One of these days he’ll die and we won’t be able to tell except for the smell.’ And someone said: ‘We can tell by the food. He’s never stopped eating. He’s fine like that, locked up with no one to bother him. He gets good light from the rear side.’ And things stayed like that; except that the girl kept on looking toward the door, sniffing the warm fumes that filtered through the cracks. She stayed
like that until early in the morning, when we heard a metallic sound in the living room and we remembered that it was the same sound that had been heard fifteen years before when Nabo was winding the gramophone. We got up, lighted the lamp, and heard the first measures of the forgotten song; the sad song that had been dead on the records for such a long time. The sound kept on, more and more strained,
until a dry sound was heard at the instant we reached the living room, and we could still hear the record playing and saw the girl in the corner beside the gramophone, looking at the wall and holding up the crank. We didn’t say anything, but went back to our rooms remembering that someone had told us sometime that the girl knew how to crank the gramophone. Thinking that, we stayed awake, listening
to the worn little tune from the record that was still spinning on what was left of the broken spring.

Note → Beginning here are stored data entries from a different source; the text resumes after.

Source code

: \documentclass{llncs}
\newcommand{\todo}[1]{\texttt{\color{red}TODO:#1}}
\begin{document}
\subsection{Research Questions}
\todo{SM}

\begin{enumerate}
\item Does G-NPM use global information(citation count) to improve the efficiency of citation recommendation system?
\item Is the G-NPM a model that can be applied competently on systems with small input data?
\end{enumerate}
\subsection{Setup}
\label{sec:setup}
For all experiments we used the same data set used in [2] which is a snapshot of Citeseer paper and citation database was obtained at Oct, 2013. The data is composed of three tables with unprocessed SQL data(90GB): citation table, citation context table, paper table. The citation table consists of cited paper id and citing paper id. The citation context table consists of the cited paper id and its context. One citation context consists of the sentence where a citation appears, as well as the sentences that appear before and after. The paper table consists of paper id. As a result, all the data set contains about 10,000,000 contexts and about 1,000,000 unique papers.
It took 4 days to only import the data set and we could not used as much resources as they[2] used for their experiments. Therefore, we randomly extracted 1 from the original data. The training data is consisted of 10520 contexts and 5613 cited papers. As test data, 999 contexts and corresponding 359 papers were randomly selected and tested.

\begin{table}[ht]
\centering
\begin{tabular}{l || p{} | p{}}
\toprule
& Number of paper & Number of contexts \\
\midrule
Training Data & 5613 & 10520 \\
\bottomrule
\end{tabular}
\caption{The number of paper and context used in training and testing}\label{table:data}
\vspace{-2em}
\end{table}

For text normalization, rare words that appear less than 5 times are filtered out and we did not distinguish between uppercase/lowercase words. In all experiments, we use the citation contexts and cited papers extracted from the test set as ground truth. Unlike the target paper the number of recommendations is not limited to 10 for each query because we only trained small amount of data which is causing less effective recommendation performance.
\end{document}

The day before, when they opened the door, it smelled of biological waste, of a dead body. The one who had opened it shouted: ‘Nabo! Nabo!’ But nobody answered from inside. Beside the opening was the empty plate. Three times a day the plate was put under the door and three times a day the plate
came out again with no food on it. That was how we knew that Nabo was alive. But by no other means. There was no more moving inside, no more singing. And it must have been after they closed the door that Nabo said to the man: ‘I can’t
go to the choir.’ And the man asked why. And Nabo said: ‘Because I haven’t got any shoes.’ And the man, raising his feet, said: ‘That doesn’t matter. Nobody wear
shoes here.’ And Nabo saw the hard, yellow soles of the bare feet the man was holding up. ‘I’ve been waiting for you here for an eternity,’ the man said. ‘The horse only kicked me a moment ago,’ Nabo said. ‘Now I’ll throw a little water on my face and take them out for a walk.’ And the man said: ‘The horses don’t need you anymore. There aren’t any more horses. You’re the one who should come with
us.’ And Nabo said: ‘The horses should have been here.’ He got up a little, sank his hands into the hay while the man said: ‘They haven’t had anyone to look after them for fifteen years.’ But Nabo was scratching the ground under the hay, saying: ‘The comb must still be here.’ And the man said: ‘They closed up the stable fifteen years ago. It’s full of rubbish now.’ And Nabo said: ‘Rubbish doesn’t
collect in one afternoon. Until I find the comb I won’t move out of here.’